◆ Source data
○ ○ ○ ○ ○ ○ ○

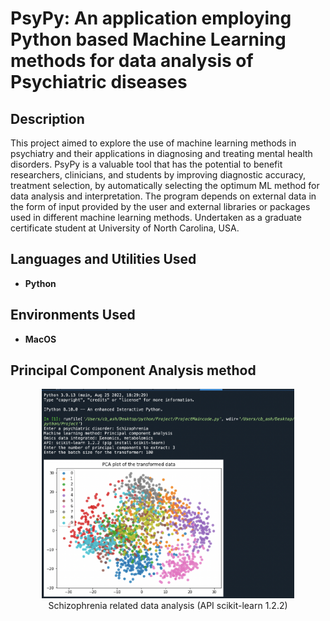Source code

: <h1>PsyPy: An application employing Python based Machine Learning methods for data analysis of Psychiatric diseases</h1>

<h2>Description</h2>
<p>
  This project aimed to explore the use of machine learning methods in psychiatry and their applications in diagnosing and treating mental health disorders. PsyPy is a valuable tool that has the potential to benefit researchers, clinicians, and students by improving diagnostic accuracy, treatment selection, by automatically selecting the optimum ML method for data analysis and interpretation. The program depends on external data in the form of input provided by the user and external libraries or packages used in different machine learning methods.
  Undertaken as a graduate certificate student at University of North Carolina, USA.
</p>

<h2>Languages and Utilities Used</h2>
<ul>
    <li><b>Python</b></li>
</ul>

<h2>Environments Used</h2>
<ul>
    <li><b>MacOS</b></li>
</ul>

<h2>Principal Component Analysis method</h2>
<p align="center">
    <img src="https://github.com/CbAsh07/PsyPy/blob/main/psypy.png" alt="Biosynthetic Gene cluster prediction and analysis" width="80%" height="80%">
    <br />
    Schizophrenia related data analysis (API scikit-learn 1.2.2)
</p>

○ ○ ○ ○ ○ ○ ○

◆ Action item
Word for word, restate the lines running from the one containing "Schizophrenia related data" through the final line of the records above, and nothing besides.

◆ Finished task
    Schizophrenia related data analysis (API scikit-learn 1.2.2)
</p>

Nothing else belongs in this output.